Exercise details:
Please restate each entry exactly, without skipping any.

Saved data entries
=== Section Start ===

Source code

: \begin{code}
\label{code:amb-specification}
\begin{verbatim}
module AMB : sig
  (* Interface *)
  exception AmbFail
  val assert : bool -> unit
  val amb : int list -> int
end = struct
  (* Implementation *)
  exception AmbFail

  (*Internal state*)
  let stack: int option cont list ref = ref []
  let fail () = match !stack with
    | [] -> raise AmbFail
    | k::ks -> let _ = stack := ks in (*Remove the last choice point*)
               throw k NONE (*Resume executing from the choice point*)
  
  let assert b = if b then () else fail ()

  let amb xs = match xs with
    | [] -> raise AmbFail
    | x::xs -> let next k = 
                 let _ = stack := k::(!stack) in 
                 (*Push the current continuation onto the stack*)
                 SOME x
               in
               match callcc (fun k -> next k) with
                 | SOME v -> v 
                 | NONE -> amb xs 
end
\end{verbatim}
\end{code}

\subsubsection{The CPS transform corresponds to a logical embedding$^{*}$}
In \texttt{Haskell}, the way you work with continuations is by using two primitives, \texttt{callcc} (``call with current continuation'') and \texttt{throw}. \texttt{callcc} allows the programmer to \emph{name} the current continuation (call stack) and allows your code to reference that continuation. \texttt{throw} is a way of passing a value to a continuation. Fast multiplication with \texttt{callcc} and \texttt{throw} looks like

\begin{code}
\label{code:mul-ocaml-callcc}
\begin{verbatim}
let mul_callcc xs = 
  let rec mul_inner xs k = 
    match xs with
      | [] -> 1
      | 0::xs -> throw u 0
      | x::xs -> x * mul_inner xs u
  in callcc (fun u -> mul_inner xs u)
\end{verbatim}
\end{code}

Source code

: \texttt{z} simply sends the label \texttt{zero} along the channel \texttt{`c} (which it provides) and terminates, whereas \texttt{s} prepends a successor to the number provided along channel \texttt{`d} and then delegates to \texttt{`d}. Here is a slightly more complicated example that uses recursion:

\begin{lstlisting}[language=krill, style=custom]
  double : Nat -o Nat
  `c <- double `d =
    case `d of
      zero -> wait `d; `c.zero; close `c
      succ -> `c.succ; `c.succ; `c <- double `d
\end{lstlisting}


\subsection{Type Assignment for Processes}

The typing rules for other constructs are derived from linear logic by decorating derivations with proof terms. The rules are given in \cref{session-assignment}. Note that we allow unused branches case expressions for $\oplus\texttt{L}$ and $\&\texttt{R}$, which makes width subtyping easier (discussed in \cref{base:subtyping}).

=== Section End ===

Result of this task:
Source code

: \begin{code}
\label{code:amb-specification}
\begin{verbatim}
module AMB : sig
  (* Interface *)
  exception AmbFail
  val assert : bool -> unit
  val amb : int list -> int
end = struct
  (* Implementation *)
  exception AmbFail

  (*Internal state*)
  let stack: int option cont list ref = ref []
  let fail () = match !stack with
    | [] -> raise AmbFail
    | k::ks -> let _ = stack := ks in (*Remove the last choice point*)
               throw k NONE (*Resume executing from the choice point*)
  
  let assert b = if b then () else fail ()

  let amb xs = match xs with
    | [] -> raise AmbFail
    | x::xs -> let next k = 
                 let _ = stack := k::(!stack) in 
                 (*Push the current continuation onto the stack*)
                 SOME x
               in
               match callcc (fun k -> next k) with
                 | SOME v -> v 
                 | NONE -> amb xs 
end
\end{verbatim}
\end{code}

\subsubsection{The CPS transform corresponds to a logical embedding$^{*}$}
In \texttt{Haskell}, the way you work with continuations is by using two primitives, \texttt{callcc} (``call with current continuation'') and \texttt{throw}. \texttt{callcc} allows the programmer to \emph{name} the current continuation (call stack) and allows your code to reference that continuation. \texttt{throw} is a way of passing a value to a continuation. Fast multiplication with \texttt{callcc} and \texttt{throw} looks like

\begin{code}
\label{code:mul-ocaml-callcc}
\begin{verbatim}
let mul_callcc xs = 
  let rec mul_inner xs k = 
    match xs with
      | [] -> 1
      | 0::xs -> throw u 0
      | x::xs -> x * mul_inner xs u
  in callcc (fun u -> mul_inner xs u)
\end{verbatim}
\end{code}

Source code

: \texttt{z} simply sends the label \texttt{zero} along the channel \texttt{`c} (which it provides) and terminates, whereas \texttt{s} prepends a successor to the number provided along channel \texttt{`d} and then delegates to \texttt{`d}. Here is a slightly more complicated example that uses recursion:

\begin{lstlisting}[language=krill, style=custom]
  double : Nat -o Nat
  `c <- double `d =
    case `d of
      zero -> wait `d; `c.zero; close `c
      succ -> `c.succ; `c.succ; `c <- double `d
\end{lstlisting}


\subsection{Type Assignment for Processes}

The typing rules for other constructs are derived from linear logic by decorating derivations with proof terms. The rules are given in \cref{session-assignment}. Note that we allow unused branches case expressions for $\oplus\texttt{L}$ and $\&\texttt{R}$, which makes width subtyping easier (discussed in \cref{base:subtyping}).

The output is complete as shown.